Não podemos naturalizar a violência contra a mulher, muito menos somente pelo fato de sermos mulheres. Eu tremo ao saber que estamos diante de governo neofascista que quer nos impor o silêncio novamente, logo agora que parece que aprendemos a gritar mais alto e juntas.
Precisamos criar uma rede de solidariedade às mulheres vítimas de estupro. Sejam elas crianças, velhas, adultas. Uma rede paralela. Real. Que ofereça todos os tipos de apoio. Não podemos simplesmente deixar nossas vidas nas mãos de um Estado cada vez mais opressor, machista e assassino.
Isso não quer dizer que devamos esquecer a política institucional, nem deixar de cobrar do Estado sua responsabilidade. Tampouco acredito que devamos fazer dessa rede algo absoluto, antipartidário e contra as políticas públicas. Na minha leitura, essa rede deve ocorrer em paralelo e deve ser parceira dos governos interessados no combate à violência contra a mulher.
Não podemos deixar de disputar e de querer mais mulheres progressistas no poder. Lá se fazem as leis. É lá que, quando estamos fracas na sociedade, ELES, homens, brancos, ricos, héteros, nos impõe sua agenda conservadora. É lá que o discurso conservador e misógino ecoa.

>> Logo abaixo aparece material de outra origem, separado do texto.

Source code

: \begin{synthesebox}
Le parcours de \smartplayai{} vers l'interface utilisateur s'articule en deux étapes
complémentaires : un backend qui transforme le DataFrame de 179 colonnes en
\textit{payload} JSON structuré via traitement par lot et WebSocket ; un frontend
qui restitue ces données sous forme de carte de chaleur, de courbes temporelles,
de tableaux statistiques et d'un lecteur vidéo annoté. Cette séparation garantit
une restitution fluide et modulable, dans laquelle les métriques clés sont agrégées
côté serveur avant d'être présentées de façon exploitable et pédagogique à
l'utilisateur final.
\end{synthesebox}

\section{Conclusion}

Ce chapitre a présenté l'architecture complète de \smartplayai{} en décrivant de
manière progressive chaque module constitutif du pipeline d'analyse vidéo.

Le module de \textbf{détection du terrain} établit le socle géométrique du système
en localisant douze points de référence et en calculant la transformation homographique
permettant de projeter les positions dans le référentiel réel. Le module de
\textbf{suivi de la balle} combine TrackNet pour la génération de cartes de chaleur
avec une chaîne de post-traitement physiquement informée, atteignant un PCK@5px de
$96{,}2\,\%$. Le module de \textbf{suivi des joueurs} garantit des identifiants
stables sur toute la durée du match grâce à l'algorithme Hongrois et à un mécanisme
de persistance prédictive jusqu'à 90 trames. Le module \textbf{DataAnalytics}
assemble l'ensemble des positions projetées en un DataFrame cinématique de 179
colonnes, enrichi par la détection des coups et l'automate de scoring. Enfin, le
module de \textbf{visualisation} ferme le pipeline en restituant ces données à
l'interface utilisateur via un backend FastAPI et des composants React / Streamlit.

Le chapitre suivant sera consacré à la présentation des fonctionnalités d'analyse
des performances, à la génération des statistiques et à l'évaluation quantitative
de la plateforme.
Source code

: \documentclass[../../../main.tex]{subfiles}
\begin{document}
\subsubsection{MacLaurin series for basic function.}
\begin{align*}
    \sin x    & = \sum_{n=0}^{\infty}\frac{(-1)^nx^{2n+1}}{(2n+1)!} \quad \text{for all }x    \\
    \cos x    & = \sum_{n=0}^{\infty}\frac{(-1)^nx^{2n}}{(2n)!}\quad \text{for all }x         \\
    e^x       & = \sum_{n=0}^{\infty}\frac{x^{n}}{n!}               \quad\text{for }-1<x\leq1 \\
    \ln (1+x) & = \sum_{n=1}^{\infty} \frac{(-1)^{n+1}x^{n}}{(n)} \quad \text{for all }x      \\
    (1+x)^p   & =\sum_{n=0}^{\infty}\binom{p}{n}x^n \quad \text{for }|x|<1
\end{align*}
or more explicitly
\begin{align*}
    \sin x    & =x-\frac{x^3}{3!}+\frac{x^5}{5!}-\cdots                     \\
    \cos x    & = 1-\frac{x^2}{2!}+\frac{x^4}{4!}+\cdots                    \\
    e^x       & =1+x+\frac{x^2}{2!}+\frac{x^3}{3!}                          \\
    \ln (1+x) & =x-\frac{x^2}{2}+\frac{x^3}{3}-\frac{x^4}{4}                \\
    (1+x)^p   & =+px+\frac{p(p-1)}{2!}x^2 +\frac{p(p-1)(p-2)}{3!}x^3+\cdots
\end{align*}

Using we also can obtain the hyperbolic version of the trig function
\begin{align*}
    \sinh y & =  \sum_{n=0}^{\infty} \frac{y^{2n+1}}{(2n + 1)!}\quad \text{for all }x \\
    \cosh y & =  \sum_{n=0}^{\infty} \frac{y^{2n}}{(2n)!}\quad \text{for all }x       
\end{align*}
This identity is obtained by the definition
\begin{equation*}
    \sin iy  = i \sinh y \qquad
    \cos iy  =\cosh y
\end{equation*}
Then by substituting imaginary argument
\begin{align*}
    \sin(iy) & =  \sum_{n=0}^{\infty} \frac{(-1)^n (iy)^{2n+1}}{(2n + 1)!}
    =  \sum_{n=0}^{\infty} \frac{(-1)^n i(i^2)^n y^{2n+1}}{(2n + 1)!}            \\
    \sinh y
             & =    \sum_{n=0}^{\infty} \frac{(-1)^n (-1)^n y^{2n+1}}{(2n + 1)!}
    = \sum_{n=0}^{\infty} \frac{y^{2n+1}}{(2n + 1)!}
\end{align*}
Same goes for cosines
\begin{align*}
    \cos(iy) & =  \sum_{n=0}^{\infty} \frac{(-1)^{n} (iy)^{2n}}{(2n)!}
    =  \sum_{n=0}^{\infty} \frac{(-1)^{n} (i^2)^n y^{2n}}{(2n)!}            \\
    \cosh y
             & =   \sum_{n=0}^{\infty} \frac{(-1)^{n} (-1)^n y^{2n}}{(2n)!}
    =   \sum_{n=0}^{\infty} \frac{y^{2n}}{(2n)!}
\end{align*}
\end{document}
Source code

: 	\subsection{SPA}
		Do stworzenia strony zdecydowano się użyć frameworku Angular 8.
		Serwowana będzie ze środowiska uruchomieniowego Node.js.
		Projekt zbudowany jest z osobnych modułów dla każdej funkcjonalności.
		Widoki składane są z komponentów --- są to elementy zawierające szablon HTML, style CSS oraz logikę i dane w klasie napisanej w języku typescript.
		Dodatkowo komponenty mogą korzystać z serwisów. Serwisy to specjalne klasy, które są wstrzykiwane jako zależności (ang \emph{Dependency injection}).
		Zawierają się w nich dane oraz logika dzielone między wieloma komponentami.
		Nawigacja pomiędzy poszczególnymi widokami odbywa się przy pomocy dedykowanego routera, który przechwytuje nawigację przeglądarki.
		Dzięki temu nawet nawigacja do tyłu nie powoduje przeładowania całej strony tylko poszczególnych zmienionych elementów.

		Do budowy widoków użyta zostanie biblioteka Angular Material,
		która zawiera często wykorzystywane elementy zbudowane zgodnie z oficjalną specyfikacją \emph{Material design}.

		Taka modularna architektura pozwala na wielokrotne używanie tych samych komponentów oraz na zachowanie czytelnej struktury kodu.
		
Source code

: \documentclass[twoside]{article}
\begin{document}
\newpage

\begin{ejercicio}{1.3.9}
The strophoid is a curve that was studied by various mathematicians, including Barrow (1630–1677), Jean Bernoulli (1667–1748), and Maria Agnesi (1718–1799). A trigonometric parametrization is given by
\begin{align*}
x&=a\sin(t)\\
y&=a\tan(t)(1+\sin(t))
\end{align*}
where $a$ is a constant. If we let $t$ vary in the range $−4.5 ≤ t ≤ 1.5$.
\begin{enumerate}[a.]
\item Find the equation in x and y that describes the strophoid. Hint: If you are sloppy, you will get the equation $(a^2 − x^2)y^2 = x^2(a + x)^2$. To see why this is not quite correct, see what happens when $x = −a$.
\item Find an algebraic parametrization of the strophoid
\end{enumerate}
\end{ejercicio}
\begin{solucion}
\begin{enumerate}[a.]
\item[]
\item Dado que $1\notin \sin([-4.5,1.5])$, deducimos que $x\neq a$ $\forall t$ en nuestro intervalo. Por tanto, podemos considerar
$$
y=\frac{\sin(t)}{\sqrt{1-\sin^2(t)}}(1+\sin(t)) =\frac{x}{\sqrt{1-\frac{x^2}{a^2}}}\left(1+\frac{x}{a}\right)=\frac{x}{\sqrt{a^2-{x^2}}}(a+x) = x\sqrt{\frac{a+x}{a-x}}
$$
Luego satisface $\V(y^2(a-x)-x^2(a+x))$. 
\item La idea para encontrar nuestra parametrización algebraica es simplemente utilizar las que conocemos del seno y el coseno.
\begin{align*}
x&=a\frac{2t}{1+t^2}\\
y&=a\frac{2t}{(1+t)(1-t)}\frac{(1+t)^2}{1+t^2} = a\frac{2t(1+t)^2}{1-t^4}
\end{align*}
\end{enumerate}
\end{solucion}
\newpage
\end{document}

Faço aqui um apelo ao Tribunal de Justiça do Espírito Santo, para que julgue o caso com laicidade. Que garanta a possibilidade de ela se tornar uma mulher livre, feliz e que possa revolucionar a vida de outras meninas que sofrem abuso. Que dê a oportunidade de essa criança não se calar diante de mais nenhum abuso. Que respeite o direito constitucional da dignidade, da autonomia e de viver uma vida livre de violência.
Apelo, também, aos pais dela, para que “olhem para ela”, com a esperança de um mundo melhor e mais justo, e não como uma pagadora de pecados que não são seus.
Que o criminoso seja punido, não a vítima. Que o Estado se responsabilize por sua omissão.
Nos deixem livres! Esse não é um pedido.